Djerad fustige l’économie informelle

Présidant la cérémonie d’ouverture des assises nationales qui ont eu lieu hier le premier ministre a fait une allocution où il s’est montré particulièrement sévère contre ceux qui continuent à prospérer grâce à l’économie informelle en refusant de soutenir obstinément l’économie nationale alors que celle-ci a un besoin urgent de toutes les capacités nationales pour sortir de sa torpeur actuelle.

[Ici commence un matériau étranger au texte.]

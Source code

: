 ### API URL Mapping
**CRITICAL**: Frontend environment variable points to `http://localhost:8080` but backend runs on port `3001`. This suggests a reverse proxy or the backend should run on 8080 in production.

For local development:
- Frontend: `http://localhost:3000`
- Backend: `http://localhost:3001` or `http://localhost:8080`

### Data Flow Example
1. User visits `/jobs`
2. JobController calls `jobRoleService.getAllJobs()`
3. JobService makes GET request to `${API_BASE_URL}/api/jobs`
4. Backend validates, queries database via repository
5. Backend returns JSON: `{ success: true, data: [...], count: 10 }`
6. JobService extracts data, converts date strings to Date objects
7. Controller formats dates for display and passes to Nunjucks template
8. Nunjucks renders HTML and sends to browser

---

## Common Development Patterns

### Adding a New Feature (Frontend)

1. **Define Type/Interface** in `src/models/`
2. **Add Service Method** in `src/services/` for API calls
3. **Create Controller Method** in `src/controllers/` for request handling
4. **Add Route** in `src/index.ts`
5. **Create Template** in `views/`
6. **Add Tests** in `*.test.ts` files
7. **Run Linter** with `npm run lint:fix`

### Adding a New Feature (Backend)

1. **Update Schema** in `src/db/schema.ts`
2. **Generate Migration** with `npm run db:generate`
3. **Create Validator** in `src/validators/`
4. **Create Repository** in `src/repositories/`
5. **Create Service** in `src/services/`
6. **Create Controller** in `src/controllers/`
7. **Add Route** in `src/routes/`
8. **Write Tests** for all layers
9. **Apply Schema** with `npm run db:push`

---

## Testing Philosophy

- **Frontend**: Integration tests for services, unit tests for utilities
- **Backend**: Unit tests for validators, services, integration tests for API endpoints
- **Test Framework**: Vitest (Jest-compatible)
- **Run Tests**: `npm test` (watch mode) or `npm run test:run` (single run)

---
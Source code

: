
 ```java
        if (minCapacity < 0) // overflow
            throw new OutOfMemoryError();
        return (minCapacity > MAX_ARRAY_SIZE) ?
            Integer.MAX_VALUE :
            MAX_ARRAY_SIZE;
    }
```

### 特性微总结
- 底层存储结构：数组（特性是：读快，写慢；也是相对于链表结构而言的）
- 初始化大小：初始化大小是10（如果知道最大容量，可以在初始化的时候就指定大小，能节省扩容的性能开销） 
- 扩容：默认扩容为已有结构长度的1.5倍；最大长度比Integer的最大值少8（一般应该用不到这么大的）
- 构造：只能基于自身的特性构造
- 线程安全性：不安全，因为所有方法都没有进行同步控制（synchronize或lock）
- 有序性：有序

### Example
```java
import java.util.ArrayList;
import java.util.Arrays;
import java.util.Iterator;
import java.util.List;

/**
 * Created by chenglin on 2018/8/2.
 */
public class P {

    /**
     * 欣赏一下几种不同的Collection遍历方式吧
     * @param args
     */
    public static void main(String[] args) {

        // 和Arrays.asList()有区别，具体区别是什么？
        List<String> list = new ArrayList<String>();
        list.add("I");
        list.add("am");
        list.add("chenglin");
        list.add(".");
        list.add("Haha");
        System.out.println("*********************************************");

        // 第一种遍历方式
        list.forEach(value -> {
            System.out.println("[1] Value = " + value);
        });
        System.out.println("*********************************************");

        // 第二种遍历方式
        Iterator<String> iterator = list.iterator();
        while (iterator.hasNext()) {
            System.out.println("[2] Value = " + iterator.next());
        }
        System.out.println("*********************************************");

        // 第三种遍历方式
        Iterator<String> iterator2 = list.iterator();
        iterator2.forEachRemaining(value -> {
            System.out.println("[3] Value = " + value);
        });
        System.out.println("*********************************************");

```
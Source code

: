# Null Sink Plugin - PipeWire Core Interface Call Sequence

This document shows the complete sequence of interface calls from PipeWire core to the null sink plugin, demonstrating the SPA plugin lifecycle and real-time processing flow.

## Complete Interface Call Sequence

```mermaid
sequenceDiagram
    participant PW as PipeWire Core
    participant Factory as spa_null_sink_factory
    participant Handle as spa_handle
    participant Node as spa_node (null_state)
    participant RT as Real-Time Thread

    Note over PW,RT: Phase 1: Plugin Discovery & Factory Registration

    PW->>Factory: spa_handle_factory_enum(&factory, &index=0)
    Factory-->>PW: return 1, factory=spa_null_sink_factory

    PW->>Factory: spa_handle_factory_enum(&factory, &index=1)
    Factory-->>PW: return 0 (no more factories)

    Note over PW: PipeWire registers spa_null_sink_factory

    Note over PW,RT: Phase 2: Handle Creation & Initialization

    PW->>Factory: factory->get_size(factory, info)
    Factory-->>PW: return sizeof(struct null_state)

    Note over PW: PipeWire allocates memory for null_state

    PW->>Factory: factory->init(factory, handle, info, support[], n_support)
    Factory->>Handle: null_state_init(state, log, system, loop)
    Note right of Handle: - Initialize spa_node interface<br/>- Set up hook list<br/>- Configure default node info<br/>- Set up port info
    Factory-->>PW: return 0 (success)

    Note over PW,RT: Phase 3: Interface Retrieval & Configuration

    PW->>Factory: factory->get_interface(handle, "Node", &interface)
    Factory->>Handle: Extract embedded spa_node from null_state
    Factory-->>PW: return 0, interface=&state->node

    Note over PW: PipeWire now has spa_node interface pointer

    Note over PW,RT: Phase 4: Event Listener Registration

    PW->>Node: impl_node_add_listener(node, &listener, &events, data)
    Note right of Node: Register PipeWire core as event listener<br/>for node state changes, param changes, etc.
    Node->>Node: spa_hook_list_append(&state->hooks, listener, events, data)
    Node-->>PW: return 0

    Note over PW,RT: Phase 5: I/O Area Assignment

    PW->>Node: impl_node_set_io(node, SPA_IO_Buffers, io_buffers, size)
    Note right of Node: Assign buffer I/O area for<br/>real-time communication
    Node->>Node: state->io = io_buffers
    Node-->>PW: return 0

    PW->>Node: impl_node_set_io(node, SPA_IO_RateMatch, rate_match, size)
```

Abdelaziz Djerad a déploré le fait que tous ceux qui tiennent les rennes de cette économie parasitaire n’aient pas répondu favorablement aux appels du gouvernement et aux actions entreprises pour leur permettre de s’intégrer dans le circuit formel et légal. Une très importante part de la fiscalité échappe aujourd’hui à l’Etat. Le circuit informel ne verse aucun sou au fisc et cela depuis très longtemps. Il est temps que cela cesse a insisté le premier ministre. Il n’est pas normal que des milliards de dinars circulent dans leur forme liquide sans que l’Etat n’en ait aucune connaissance. Pour Djerad le but de ces assises sur la réforme fiscale est de parvenir à collecter l’impôt qui est du à l’Etat. C’est un impératif et une nécessité sur lesquels l’Etat ne peut transiger. Le premier ministre demande aux participants à ces assises de proposer des solutions pratiques et applicables pour réformer de manière profonde le système fiscal qui ne répond plus du tout aux exigences actuelles. Des impôts généralisés, qui toucheront tout le monde mais qui seront basés sur l’équité doivent voir le jour le plus tôt possible. Il faut cibler les populations à imposer. Ceux qui contribuent à créer la richesse, la croissance et l’emploi paieront moins d’impôts. Par contre ceux qui affichent des signes d’opulence ostentatoire et dont les activités ne correspondent pas à leur train de vie paieront l’impôt le plus fort. Par ailleurs a souligné le premier ministre il faut revoir l’assiette de l’IRG tout en épargnant les revenus les plus faibles .Nous sommes donc à un tournant décisif de notre quotidien en tant que contribuables. Cette réforme révèlera bien des surprises surtout pour une catégorie de la population qui a toujours été jusqu’ici épargnée.